Sur ces 3 millions d'euros, 500 000 euros ont été versés au titre de commission à une conseillère en communication ayant servi d'«apporteuse d'affaire», Nadine Diatta, qui est par ailleurs belle-sœur de Maixent Accrombessi, alors directeur de cabinet du président gabonais, Ali Bongo. Contactée, celle-ci affirme «n'avoir géré que les relations presse sans avoir été rémunérée».

Son rôle intrigue d’autant plus que d’autres connexions occultes sont apparues entre le régime gabonais et Pierre Fraidenraich.

Montage

Selon la Lettre A, l'ancien cadre de Libération s'est en effet associé, en janvier 2015, dans une télé locale avec la sœur de Nadine Diatta et femme de Maixent Accrombessi, Evelyne Diatta-Accrombessi. Les enquêteurs n'excluent pas un enrichissement personnel de Pierre Fraidenraich, dont l'avenir dans le groupe Altice apparaît particulièrement menacé. Contacté lui aussi par Libération, ce dernier n'a pas donné suite.

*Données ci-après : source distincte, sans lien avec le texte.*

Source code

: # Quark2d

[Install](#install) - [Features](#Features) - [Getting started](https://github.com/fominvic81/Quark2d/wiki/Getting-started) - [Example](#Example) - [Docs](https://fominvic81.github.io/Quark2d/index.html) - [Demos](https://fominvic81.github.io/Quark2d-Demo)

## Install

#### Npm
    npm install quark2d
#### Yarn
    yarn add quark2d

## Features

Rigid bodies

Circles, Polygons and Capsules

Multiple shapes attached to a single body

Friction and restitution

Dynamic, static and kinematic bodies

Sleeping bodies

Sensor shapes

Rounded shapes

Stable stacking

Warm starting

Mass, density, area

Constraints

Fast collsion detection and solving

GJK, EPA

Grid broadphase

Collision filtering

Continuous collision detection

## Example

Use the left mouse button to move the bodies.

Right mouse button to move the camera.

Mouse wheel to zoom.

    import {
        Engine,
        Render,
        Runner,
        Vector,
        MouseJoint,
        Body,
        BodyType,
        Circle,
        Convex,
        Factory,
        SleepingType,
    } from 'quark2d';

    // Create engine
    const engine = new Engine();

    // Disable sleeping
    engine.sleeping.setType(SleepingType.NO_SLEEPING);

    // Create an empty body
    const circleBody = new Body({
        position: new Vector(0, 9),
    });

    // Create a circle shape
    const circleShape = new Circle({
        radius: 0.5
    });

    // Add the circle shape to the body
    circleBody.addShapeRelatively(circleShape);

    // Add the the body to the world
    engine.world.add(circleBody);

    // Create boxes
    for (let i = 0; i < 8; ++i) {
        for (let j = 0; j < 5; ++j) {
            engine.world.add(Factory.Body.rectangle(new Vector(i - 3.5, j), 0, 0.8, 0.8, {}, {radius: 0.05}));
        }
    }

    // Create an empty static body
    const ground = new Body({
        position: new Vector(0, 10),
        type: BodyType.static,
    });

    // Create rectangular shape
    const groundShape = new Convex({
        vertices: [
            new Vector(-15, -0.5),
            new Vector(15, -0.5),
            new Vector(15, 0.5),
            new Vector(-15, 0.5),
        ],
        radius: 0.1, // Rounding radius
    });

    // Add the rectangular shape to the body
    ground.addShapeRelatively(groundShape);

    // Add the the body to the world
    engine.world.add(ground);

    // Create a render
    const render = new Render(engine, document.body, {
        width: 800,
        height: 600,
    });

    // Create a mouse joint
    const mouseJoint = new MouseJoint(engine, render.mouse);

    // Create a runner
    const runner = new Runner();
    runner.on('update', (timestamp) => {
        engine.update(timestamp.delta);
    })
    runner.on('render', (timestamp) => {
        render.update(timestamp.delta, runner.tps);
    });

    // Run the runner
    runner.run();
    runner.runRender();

La découverte de ce montage financier a suscité la sidération au sein du journal. Dès le printemps 2015, période à laquelle la société des journalistes et du personnel de Libération (SJPL) a eu connaissance du projet, la rédaction n'a eu de cesse de combattre la tenue du forum gabonais. Et ce pour deux raisons évidentes : la nature du régime de Libreville et le risque du flux financiers frauduleux. Ainsi, le 6 juillet 2015, une assemblée générale des salariés de Libération s'était formellement opposée à la tenue de ce type d'événement, financé par une puissance étrangère, sans approbation du Comité d'indépendance éditoriale. Six critères ont en outre été exigés : la transparence totale et la communication du plan de financement aux élus, la coorganisation du forum avec des ONG, l'implication des journalistes concernés à l'élaboration des débats, la participation directe de ces mêmes journalistes aux débats, la validation du contenu complet du forum par le comité d'indépendance éditoriale, et enfin, l'impossibilité qu'un acteur finance à lui seul plus de 50 % de l'événement.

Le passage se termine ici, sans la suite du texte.